Optima’s safety frame benefits from the extensive use of high-strength steels, stiffening the bodywork while reducing the overall weight of the vehicle to about 1.6 tons, combined with an extensive set of electronic drive assist systems controlled by sensors, cameras as well as short- and long-range radars. No wonder Optima gained, first Kia ever, 5 Euro NCAP stars in collision tests.

After all, the quality of the project is a guarantee of strength and reliability as evidenced by the 7 years or 150,000 kilometres warranty applied, enough to accompany the driver throughout the vehicle’s life cycle - or at least a large part of it.

 

Diesel, petrol… and hybrid

The 141 hp CRDI 1.7-litre engine takes the lion’s share, the only Diesel option currently available in this range. The revamped four-cylinder direct-injection engine has a maximum power of 141 hp, with 34.7 kgm of torque available between 1,750 and 2,500 rpm, while the average consumption is declared at around 23.8 km/litre, combined with a classic six-speed manual transmission or a seven-speed automatic with sequential dual-clutch DCT (22.7 km/litre average fuel consumption in this configuration), fast clutch engagement and great driving fun.

At one stage Kia offered also a powerful 2-litre direct injection turbocharged petrol unit, specifically designed to equip the Sportswagon GT version, managed by a sequential 6-speed automatic transmission capable of propelling the Optima, thanks to its 245 hp of power, to a top speed of 232 km/h, but that option is no longer available. You probably will not see many entering a workshop, as unfortunately it did not enjoy great commercial success in our market.

Finally, aimed at maximum respect for the environment, the range includes a plug-in PHEV hybrid engine, the combination of a 156 hp 2-litre petrol engine and a 50 kW (68 hp) electric motor, for a total combined output of 205 hp, and a rather generous torque of 38.2 kgm, and a maximum driving range of 62.5 km/litre with both units in action, or 54 kilometres - in electric mode only. The 9.8 kWh lithium-ion battery pack can be recharged either from fast-recharging stations or from a standard domestic socket. Recharging time is estimated around 3 to 6 hours respectively.

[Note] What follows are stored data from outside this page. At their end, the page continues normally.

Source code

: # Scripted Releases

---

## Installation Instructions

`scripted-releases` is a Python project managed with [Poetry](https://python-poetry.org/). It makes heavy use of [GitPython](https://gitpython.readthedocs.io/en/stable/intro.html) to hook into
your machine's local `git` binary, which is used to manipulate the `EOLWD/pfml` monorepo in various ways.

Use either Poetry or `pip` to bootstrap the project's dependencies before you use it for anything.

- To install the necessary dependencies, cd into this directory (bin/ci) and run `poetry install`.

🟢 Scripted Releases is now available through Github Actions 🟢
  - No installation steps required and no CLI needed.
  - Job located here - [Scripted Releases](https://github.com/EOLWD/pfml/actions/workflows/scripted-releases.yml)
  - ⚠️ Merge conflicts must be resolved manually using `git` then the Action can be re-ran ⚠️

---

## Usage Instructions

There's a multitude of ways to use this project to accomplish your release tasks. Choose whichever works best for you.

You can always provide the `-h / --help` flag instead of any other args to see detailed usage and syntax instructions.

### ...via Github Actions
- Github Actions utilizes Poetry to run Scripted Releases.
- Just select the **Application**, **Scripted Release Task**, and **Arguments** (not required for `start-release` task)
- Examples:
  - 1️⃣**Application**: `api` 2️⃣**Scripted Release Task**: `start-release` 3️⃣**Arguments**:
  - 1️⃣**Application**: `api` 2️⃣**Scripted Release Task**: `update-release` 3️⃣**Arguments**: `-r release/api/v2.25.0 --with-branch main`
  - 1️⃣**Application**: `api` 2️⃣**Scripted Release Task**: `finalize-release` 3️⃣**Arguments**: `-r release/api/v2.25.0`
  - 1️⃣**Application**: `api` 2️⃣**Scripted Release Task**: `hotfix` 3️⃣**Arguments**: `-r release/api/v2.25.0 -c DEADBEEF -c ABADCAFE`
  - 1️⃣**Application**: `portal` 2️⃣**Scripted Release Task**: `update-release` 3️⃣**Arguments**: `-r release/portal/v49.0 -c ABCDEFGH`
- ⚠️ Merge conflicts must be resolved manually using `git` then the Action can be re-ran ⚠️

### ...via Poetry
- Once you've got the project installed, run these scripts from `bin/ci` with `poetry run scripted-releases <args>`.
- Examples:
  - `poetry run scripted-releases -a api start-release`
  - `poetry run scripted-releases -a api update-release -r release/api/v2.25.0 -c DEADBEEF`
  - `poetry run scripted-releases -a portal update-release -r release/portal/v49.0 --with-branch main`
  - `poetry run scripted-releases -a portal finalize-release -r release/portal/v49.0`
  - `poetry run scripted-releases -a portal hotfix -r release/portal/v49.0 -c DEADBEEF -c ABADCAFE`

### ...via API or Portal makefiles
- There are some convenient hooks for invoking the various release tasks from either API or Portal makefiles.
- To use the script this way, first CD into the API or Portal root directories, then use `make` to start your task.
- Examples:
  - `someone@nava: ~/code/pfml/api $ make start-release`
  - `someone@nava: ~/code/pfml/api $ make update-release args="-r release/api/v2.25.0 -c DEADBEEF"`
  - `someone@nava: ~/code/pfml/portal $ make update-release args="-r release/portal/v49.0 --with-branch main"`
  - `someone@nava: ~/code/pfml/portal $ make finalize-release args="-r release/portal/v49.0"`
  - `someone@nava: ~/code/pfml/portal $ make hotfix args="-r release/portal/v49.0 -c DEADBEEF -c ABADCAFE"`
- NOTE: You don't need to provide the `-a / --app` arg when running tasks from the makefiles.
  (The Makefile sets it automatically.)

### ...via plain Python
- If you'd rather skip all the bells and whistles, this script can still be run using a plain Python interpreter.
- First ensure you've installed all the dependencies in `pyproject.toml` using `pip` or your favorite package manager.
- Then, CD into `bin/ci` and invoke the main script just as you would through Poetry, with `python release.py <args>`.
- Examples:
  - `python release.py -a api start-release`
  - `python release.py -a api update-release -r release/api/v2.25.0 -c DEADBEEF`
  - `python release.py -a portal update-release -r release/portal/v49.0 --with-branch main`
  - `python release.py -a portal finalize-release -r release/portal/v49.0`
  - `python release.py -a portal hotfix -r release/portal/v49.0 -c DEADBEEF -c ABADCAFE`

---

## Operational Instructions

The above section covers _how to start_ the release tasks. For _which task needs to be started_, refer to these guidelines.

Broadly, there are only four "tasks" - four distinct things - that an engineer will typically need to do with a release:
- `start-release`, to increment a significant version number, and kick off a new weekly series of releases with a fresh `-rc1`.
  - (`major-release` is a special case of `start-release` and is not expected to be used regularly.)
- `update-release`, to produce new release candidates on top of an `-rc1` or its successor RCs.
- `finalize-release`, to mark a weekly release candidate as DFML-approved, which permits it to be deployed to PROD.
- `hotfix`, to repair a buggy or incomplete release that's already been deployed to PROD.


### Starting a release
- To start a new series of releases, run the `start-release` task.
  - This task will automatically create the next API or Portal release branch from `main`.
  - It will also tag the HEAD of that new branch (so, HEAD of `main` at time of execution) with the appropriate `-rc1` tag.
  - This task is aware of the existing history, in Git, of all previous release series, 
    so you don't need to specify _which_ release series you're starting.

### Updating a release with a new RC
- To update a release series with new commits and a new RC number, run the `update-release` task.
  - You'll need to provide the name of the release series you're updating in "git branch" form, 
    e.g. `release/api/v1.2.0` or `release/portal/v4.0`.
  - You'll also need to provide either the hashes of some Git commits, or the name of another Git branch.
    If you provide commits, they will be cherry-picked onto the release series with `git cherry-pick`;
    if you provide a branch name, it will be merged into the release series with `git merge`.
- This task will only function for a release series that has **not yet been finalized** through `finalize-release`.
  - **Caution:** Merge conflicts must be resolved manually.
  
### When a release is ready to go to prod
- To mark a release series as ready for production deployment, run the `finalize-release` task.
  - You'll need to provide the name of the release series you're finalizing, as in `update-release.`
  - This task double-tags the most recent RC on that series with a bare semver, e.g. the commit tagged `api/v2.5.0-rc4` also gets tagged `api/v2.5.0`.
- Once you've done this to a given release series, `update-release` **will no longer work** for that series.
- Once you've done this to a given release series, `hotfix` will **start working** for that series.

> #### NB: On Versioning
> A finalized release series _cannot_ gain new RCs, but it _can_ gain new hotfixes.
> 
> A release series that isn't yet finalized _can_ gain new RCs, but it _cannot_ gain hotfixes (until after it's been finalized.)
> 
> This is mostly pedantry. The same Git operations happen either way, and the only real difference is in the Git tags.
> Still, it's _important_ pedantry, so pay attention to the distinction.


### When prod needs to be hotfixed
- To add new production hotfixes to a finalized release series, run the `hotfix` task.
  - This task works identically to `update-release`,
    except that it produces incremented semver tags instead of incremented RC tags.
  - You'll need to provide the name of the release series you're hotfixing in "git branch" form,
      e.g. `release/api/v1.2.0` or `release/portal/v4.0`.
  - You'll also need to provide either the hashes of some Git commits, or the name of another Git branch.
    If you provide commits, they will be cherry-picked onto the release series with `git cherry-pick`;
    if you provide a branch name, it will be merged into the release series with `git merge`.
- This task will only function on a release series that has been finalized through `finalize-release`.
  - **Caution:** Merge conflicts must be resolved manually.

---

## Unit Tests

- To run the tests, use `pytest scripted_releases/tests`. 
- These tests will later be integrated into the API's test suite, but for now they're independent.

Besides sophisticated technology and cutting-edge mechanical layout, the high-torsion strength Optima platform boasts Independent, Spring McPherson, with stabilizer at the front, and a double wishbone layout at the back. Though not the best car to show off with, Kia’s Optima proves easy to drive thanks to a wide footprint, courtesy of 215/55 and 235/45 tires respectively mounted on 17-inch and 18-inch wheels, combining adequate performance and comfort. Only on the gritty GT version can boast larger 245/40 R19 tires, not available on the rest of the range.

In conclusion, as expected, Kia’s premium model can rely on several ADAS systems including an Advanced Smart Cruise Control, entrusted with keeping a cruising speed and safety distance, Autonomous Emergency Breaking, vital in the event of a potential collision, a Lane Keeping Assist System, preventing the vehicle from leaving its lane, and a Rear Cross Traffic Alert, which signals the arrival of a vehicle. In addition, the AEB system has both short and long range radars, recognizing obstacles from a distance faster than traditional systems.